Mobile fraud bots – A bot is a code that mimics user behavior. Mobile fraud bots are quickly becoming the most common type of mobile fraud. Open source SDK is more exposed to this type of fraud because it is easier to infiltrate.
Install farms – App install farms are real physical locations that hire workers to install and engage with apps. By generating fake clicks, installs, and even post-install events, and engaging with the app for a limited time, app install farms destroy retention and engagement-based mobile campaigns.
Incentive installs– Incentivized installs are installs that were generated as a result of a promotion or an offer. For example, offering shoppers a $5 coupon if they download another shopping app. Incentivized traffic can drive many installs but may often result in low retention and quality. Incentivized traffic by itself is not considered fraud. However, trying to conceal incentivized traffic is.
SDK Spoofing – SDK Spoofing comes from the mobile fraud bot family. Fraudsters add a piece of code to an app which sends a simulated ad click, install, and engagement signals to the attribution provider on behalf of another app. Often, these bots can fool an advertiser into paying for thousands of installs that never happened.
Unlike install fraud that generates fake clicks and installs from fake users, attribution fraud generates fake clicks and installs from genuine users that might have seen the ad but didn’t click.
Click Spamming– Click spamming is a type of fraud that occurs when fraudsters execute clicks for users who haven’t made them. Basically, users are not aware that they’ve been registered as interacting with an advertisement. That’s because in reality, they never even saw an ad. As a result, users may install an app organically but a fraudster will claim they have seen an advertisement, meaning the conversions will be attributed to a source that had nothing to do with the install.
Click Injection– Click injection is a form of click-spamming. Fraudsters know how to recognize when users download other apps on their device. They use that knowledge to trigger clicks before the install is finished. As a result, the fraudster will receive the credit for that install.
Ad Stacking– Ad stacking happens when mobile apps or websites stack multiple ads beneath one another when in fact, only one impression is served and various advertisers are billed.
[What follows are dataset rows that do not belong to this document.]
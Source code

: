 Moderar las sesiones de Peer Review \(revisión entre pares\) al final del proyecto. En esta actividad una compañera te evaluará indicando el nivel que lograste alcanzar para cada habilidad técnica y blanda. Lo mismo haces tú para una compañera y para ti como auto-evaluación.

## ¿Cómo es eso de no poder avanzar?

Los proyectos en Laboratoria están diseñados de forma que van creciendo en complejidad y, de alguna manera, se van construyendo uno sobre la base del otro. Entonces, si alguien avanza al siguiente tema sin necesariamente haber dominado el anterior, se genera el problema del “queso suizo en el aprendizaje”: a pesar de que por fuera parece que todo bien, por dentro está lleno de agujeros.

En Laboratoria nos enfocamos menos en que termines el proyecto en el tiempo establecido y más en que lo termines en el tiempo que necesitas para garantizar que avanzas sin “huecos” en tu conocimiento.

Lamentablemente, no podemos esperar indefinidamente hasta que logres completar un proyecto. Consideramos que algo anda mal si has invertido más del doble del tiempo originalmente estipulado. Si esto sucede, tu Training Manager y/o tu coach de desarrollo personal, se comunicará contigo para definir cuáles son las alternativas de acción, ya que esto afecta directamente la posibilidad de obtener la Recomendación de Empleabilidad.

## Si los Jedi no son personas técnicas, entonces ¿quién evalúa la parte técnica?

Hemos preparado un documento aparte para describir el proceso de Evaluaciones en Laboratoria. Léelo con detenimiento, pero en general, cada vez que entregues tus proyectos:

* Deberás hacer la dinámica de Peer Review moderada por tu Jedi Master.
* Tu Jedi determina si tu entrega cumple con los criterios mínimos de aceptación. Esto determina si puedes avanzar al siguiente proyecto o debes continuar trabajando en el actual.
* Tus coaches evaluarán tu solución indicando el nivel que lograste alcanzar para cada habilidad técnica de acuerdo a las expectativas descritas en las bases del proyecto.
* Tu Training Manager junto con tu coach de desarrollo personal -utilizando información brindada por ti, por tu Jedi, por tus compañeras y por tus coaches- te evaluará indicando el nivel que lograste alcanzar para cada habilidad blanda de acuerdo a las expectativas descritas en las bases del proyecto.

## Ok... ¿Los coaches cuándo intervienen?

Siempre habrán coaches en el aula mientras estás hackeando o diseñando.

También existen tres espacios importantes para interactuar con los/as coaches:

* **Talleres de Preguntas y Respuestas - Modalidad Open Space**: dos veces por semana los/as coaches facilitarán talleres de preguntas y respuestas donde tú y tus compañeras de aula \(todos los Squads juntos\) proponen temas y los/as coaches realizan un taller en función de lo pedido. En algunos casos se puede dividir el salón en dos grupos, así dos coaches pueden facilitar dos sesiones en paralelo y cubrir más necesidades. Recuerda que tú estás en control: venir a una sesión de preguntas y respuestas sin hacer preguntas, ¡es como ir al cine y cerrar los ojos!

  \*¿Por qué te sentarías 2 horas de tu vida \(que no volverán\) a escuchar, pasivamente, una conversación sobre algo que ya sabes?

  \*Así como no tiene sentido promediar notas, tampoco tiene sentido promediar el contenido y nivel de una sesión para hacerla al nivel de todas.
Looking Mobile App Fraud In The Eye
We would be full of **** if we told you we have all the answers to the mobile app fraud problem. We don’t, but we’ve made it our mission to roll up our sleeves and get dirty because the only way to fight fraud is to look it in the eye, catch it, and kick its butt.
Here are 5 ways we’re doing just that.
We Prevent It In The First Place
One of the main ways we’re fighting fraud is by preventing it in the first place. This sounds obvious but trust us when we tell you that we don’t throw the word prevention in the air without backing it up. Every single time a publisher signs up to the Appnext platform we make sure to check the following:
Account Settings – Once a publisher registers we thoroughly review his accounts settings. To understand if the publisher is suspicious we look at various factors.
We check if the registered IP is unique, the number of registered accounts for that IP, and how many accounts were blocked from that specific IP by our system. We also check that the payment method such as Paypal or bank account is authentic.
When reviewing the account settings we look to see if the app actually belongs to the publisher and that the traffic actually arrives from the app uploaded to the platform.
Blacklist – We don’t allow publishers who were previously blocked to activate their accounts or open a new account with different settings. How do we recognize this activity? By checking every parameter that can be linked to an account that was blocked (Paypal account, IP, app package).
Content- We review every single publisher app or website to make sure they are not promoting inappropriate content such as adult, incentivized content, or any other non-transparent sources.
Evaluating the accounts settings gives us valuable insights into publishers intentions and activities and helps us block fraudsters before they get started. Prevention is the first step we take to fight fraud to ensure that our partners can cooperate with reliable publishers that deliver valuable results.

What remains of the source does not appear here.